Implications of the Western Self
It would be beyond presumptuous to attempt to do anything more here than refer briefly to some of the more important (for our purposes in this inquiry) of the wide-ranging and profound implications of the Western conception of the self, which occupies the center of philosophical inquiry in the Western tradition. But two implications bear mentioning.
          First, many scholars have associated the coherent, rational self of the Enlightenment (which I consider to be a manifestation of what I am calling "the Western self") and the related split between subject and object with the rise of capitalism. That is, capitalism requires such a self, in part because of its need to commodify the labor of individual workers, and in part because of its need for individual consumers of that labor who act out of "rational" self-interest as economic beings. This grossly oversimplifies a complex dynamic, but the point is that modern industrial society and its consumer-based economic systems rest in large measure on the idea of the Western self. Alternative versions of the self that replace the notion of separateness and undermine the primacy of mind in relation to the body represent a threat to these systems. This is one reason why the kind of change I believe is necessary to address growing environmental crises is so difficult to achieve.
          Second, the mind/body duality allows for a hierarchy in which mind (or reason or intellect) takes precedence over matter (or the body or the physical).

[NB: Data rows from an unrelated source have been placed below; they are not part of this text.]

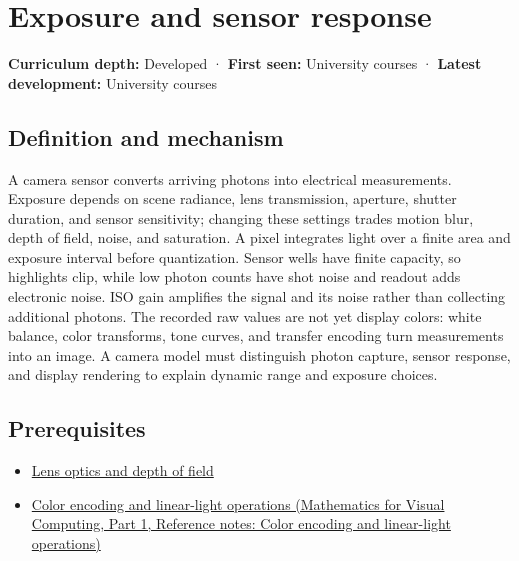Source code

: \hypertarget{appendix-92d45cdf2afc}{}\label{referencestart:appendix-92d45cdf2afc}
\section{Exposure and sensor response}\label{appendix-92d45cdf2afc-exposure-and-sensor-response}

\hypertarget{appendix-92d45cdf2afc-exposure-and-sensor-response}{}

\textbf{Curriculum depth:} Developed · \textbf{First seen:} University courses · \textbf{Latest development:} University courses

\begin{allmightroledefinition}

\subsection{Definition and mechanism}\label{appendix-92d45cdf2afc-definition-and-mechanism}

\hypertarget{appendix-92d45cdf2afc-definition-and-mechanism}{}

A camera sensor converts arriving photons into electrical measurements. Exposure depends on scene radiance, lens transmission, aperture, shutter duration, and sensor sensitivity; changing these settings trades motion blur, depth of field, noise, and saturation. A pixel integrates light over a finite area and exposure interval before quantization. Sensor wells have finite capacity, so highlights clip, while low photon counts have shot noise and readout adds electronic noise. ISO gain amplifies the signal and its noise rather than collecting additional photons. The recorded raw values are not yet display colors: white balance, color transforms, tone curves, and transfer encoding turn measurements into an image. A camera model must distinguish photon capture, sensor response, and display rendering to explain dynamic range and exposure choices.

\end{allmightroledefinition}

\subsection{Prerequisites}\label{appendix-92d45cdf2afc-prerequisites}

\hypertarget{appendix-92d45cdf2afc-prerequisites}{}

\begin{itemize}
\tightlist
\item
  \hyperref[appendix-21f8456e2629]{Lens optics and depth of field}
\item
  \href{../02-Mathematics-for-Visual-Computing-P01/main.pdf\#appendix-a9f83ad40792}{Color encoding and linear-light operations (Mathematics for Visual Computing, Part 1, Reference notes: Color encoding and linear-light operations)}
\end{itemize}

In this sense, to define the human being essentially as intellect is to assign it the power to control or "humanize" the physical. Thus, the Western self becomes master not only of its own body but of the embodied or physical world. There are many manifestations of this idea, including religious doctrines that proclaimed humans lords of the earth (think of John Winthrop's Boston, the"shining city on a hill" representing a "taming" of the wilderness that surrounds it) and nationalist movements that promoted "improvement" of the land as patriotic (think of the Oklahoma land rush and similar government-sponsored efforts to "reclaim" the wilderness). I like Crispin Sartwell's (2000) way of stating the matter as well as anyone's. In the following passage, Sartwell is addressing the problems he sees in our search for meaning through narrative, which requires a focus on textuality, but the idea he expresses about the implications of our notion of the human subject (again, a fundamentally intellectual being) is relevant here:

That human subjects are zones of inscription for particular sign/power configurations, particular economic contexts and institutions that cannot operate without texts, is concealed as a metaphysics and ethics of human being-in-the-world, so that even very particular inscriptions (such as that of practical rationality) and very particular uses of such inscriptions (such as a technological conception of the human relation to nature) are "naturalized" or rather metaphysicalized (sorry) into basic conditions of human existence, or into basic configurations of the "human" world. Indeed, the "humanization" of the world, the collapse of the separation between, say time "as it is" and time "as it is experienced" is a reification of power relations, here conceived most generally as the power of human beings over "our" universe. (45)
And that sense of power over the physical world, which is a function of our ways of being-in-the-world that in turn grow out of our sense of self as separate from that world, leads to the environmental destruction we now accept as routine. Significantly, this self is a literate self.